Riding the bus to and from work was so routine that the execution of the task was automatic, requiring no thought or attention on my part. I considered my commute as a type of rest time. It existed somewhere on the spectrum of consciousness between sleep and watching television. While it wasn’t as physically beneficial as sleeping, it was still rejuvenating to let my mind go completely blank. Occasionally random bits of conversation from the other passengers on the bus drifted to me out of the ether and I idly contemplated their meaning.

Lately I have been prone to contemplate my life. I have noticed that I increasingly feel unmoored, disconnected. My existence has been static for the past ten years. I work at the same tech support job I took right out of school. Each day is like a carbon copy of the day before: I wake up, go to work, go home, go to sleep, and then do it all over again — over and over again. I keep telling myself that I need to break this routine, try something new. No luck. I feel like I am being p[ulled inexorably forward by some tidal force that won‘t let me deviate from my routine. Sometimes I think that it would take something drastic to free me from this pattern. My chest tightens and I get a desperate feeling like I am drowning. Then the feeling passes, I arrive at home or work and things continue smoothly on until I am left with too much down time and the thoughts come creeping back from the recesses of my mind.

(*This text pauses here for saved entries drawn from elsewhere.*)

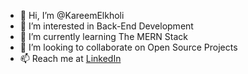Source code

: - 👋 Hi, I’m @KareemElkholi
- 👀 I’m interested in Back-End Development
- 🌱 I’m currently learning The MERN Stack
- 💞️ I’m looking to collaborate on Open Source Projects
- 📫 Reach me at [LinkedIn](https://www.linkedin.com/in/KareemElkholi/)

<!---
KareemElkholi/KareemElkholi is a ✨ special ✨ repository because its `README.md` (this file) appears on your GitHub profile.
You can click the Preview link to take a look at your changes.
--->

On that particular Tuesday afternoon, I rode home on a bus that was more full than usual because of a big soccer tournament in town. It was always a strange experience to share my daily routine with so many unfamiliar faces; like taking a shower in the middle of the street. This strangeness made my usual level of mental indifference impossible. Instead, I tried to listen in on as many conversations as I could, distracting myself with the interactions between the other passengers. A mother and her young son debated possible dinner alternatives in town. Two elderly gentlemen argued about the effectiveness of various bunion treatments. Between bits of conversation, my mind wandered only to be recaptured by the occasional exclamatory exchange or burst of loud laughter. As the bus turned East on 53rd Street, I knew that my journey was only two stops from completion. I collected myself mentally and got ready to stand and make my way to the exit. Between the Brown Station and my stop, I shuffled along the aisle toward the rear doors. I stood behind a group of young men in their twenties who talked excitedly about possible activities for the evening.

“Oh, come on Jimbo! It’ll be fun, you’ll see,” said one to another. “There’s always something going on in that part of town.”

“What’s the worst that could happen?” pressed a second.

“I don’t know Marty, maybe we could get mugged. That’s a pretty rough neighborhood, especially after dark,” replied the one called Jimbo.

“You worry too much, Jimbo. Doesn’t he worry too much, Bobby?” Chided Marty.

The bus wheezed to a stop and I disembarked with the group. I overheard Jimbo reluctantly agree with his companions’ plans for the evening. I crossed 53rd toward my apartment building and left the trio of twenty-somethings to themselves.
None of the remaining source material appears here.